Tests uitvoeren met pytest met behulp van de Databricks-extensie voor Visual Studio Code

Artikel
12/27/2024

In dit artikel wordt beschreven hoe u tests uitvoert met behulp van pytest de Databricks-extensie voor Visual Studio Code. Zie Wat is de Databricks-extensie voor Visual Studio Code?

U kunt pytest uitvoeren op lokale code die geen verbinding met een cluster nodig heeft in een externe Azure Databricks-werkruimte. U kunt bijvoorbeeld uw functies testen pytest die PySpark DataFrames accepteren en retourneren in het lokale geheugen. Zie pytest in de documentatie om aan de slag te gaan met pytest en deze lokaal uit te voeren.

Als u code wilt uitvoeren pytest in een externe Azure Databricks-werkruimte, gaat u als volgt te werk in uw Visual Studio Code-project:

Stap 1: De tests maken

Voeg een Python-bestand toe met de volgende code, die uw tests bevat die u wilt uitvoeren. In dit voorbeeld wordt ervan uitgegaan dat dit bestand een naam spark_test.py heeft en zich in de hoofdmap van uw Visual Studio Code-project bevindt. Dit bestand bevat een pytestarmaturen, waardoor het cluster SparkSession (het toegangspunt voor Spark-functionaliteit op het cluster) beschikbaar is voor de tests. Dit bestand bevat één test waarmee wordt gecontroleerd of de opgegeven cel in de tabel de opgegeven waarde bevat.

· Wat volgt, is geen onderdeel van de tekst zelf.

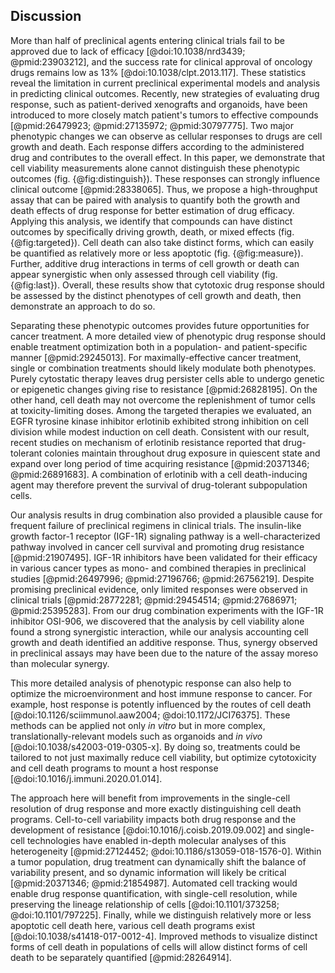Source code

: ## Discussion

More than half of preclinical agents entering clinical trials fail to be approved due to lack of efficacy [@doi:10.1038/nrd3439; @pmid:23903212], and the success rate for clinical approval of oncology drugs remains low as 13% [@doi:10.1038/clpt.2013.117]. These statistics reveal the limitation in current preclinical experimental models and analysis in predicting clinical outcomes. Recently, new strategies of evaluating drug response, such as patient-derived xenografts and organoids, have been introduced to more closely match patient's tumors to effective compounds [@pmid:26479923; @pmid:27135972; @pmid:30797775]. Two major phenotypic changes we can observe as cellular responses to drugs are cell growth and death. Each response differs according to the administered drug and contributes to the overall effect. In this paper, we demonstrate that cell viability measurements alone cannot distinguish these phenotypic outcomes (fig. {@fig:distinguish}). These responses can strongly influence clinical outcome [@pmid:28338065]. Thus, we propose a high-throughput assay that can be paired with analysis to quantify both the growth and death effects of drug response for better estimation of drug efficacy. Applying this analysis, we identify that compounds can have distinct outcomes by specifically driving growth, death, or mixed effects (fig. {@fig:targeted}). Cell death can also take distinct forms, which can easily be quantified as relatively more or less apoptotic (fig. {@fig:measure}). Further, additive drug interactions in terms of cell growth or death can appear synergistic when only assessed through cell viability (fig. {@fig:last}). Overall, these results show that cytotoxic drug response should be assessed by the distinct phenotypes of cell growth and death, then demonstrate an approach to do so.

Separating these phenotypic outcomes provides future opportunities for cancer treatment. A more detailed view of phenotypic drug response should enable treatment optimization both in a population- and patient-specific manner [@pmid:29245013]. For maximally-effective cancer treatment, single or combination treatments should likely modulate both phenotypes. Purely cytostatic therapy leaves drug persister cells able to undergo genetic or epigenetic changes giving rise to resistance [@pmid:26828195]. On the other hand, cell death may not overcome the replenishment of tumor cells at toxicity-limiting doses. Among the targeted therapies we evaluated, an EGFR tyrosine kinase inhibitor erlotinib exhibited strong inhibition on cell division while modest induction on cell death. Consistent with our result, recent studies on mechanism of erlotinib resistance reported that drug-tolerant colonies maintain throughout drug exposure in quiescent state and expand over long period of time acquiring resistance [@pmid:20371346; @pmid:26891683]. A combination of erlotinib with a cell death-inducing agent may therefore prevent the survival of drug-tolerant subpopulation cells.

Our analysis results in drug combination also provided a plausible cause for frequent failure of preclinical regimens in clinical trials. The insulin-like growth factor-1 receptor (IGF-1R) signaling pathway is a well-characterized pathway involved in cancer cell survival and promoting drug resistance [@pmid:21907495]. IGF-1R inhibitors have been validated for their efficacy in various cancer types as mono- and combined therapies in preclinical studies [@pmid:26497996; @pmid:27196766; @pmid:26756219]. Despite promising preclinical evidence, only limited responses were observed in clinical trials [@pmid:28772281; @pmid:29454514; @pmid:27686971; @pmid:25395283]. From our drug combination experiments with the IGF-1R inhibitor OSI-906, we discovered that the analysis by cell viability alone found a strong synergistic interaction, while our analysis accounting cell growth and death identified an additive response. Thus, synergy observed in preclinical assays may have been due to the nature of the assay moreso than molecular synergy.

This more detailed analysis of phenotypic response can also help to optimize the microenvironment and host immune response to cancer. For example, host response is potently influenced by the routes of cell death [@doi:10.1126/sciimmunol.aaw2004; @doi:10.1172/JCI76375]. These methods can be applied not only *in vitro* but in more complex, translationally-relevant models such as organoids and *in vivo* [@doi:10.1038/s42003-019-0305-x]. By doing so, treatments could be tailored to not just maximally reduce cell viability, but optimize cytotoxicity and cell death programs to mount a host response [@doi:10.1016/j.immuni.2020.01.014].

The approach here will benefit from improvements in the single-cell resolution of drug response and more exactly distinguishing cell death programs. Cell-to-cell variability impacts both drug response and the development of resistance [@doi:10.1016/j.coisb.2019.09.002] and single-cell technologies have enabled in-depth molecular analyses of this heterogeneity [@pmid:27124452; @doi:10.1186/s13059-018-1576-0]. Within a tumor population, drug treatment can dynamically shift the balance of variability present, and so dynamic information will likely be critical [@pmid:20371346; @pmid:21854987]. Automated cell tracking would enable drug response quantification, with single-cell resolution, while preserving the lineage relationship of cells [@doi:10.1101/373258; @doi:10.1101/797225]. Finally, while we distinguish relatively more or less apoptotic cell death here, various cell death programs exist [@doi:10.1038/s41418-017-0012-4]. Improved methods to visualize distinct forms of cell death in populations of cells will allow distinct forms of cell death to be separately quantified [@pmid:28264914].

U kunt indien nodig uw eigen tests toevoegen aan dit bestand.

from pyspark.sql import SparkSession
import pytest

@pytest.fixture
def spark() -> SparkSession:
  # Create a SparkSession (the entry point to Spark functionality) on
  # the cluster in the remote Databricks workspace. Unit tests do not
  # have access to this SparkSession by default.
  return SparkSession.builder.getOrCreate()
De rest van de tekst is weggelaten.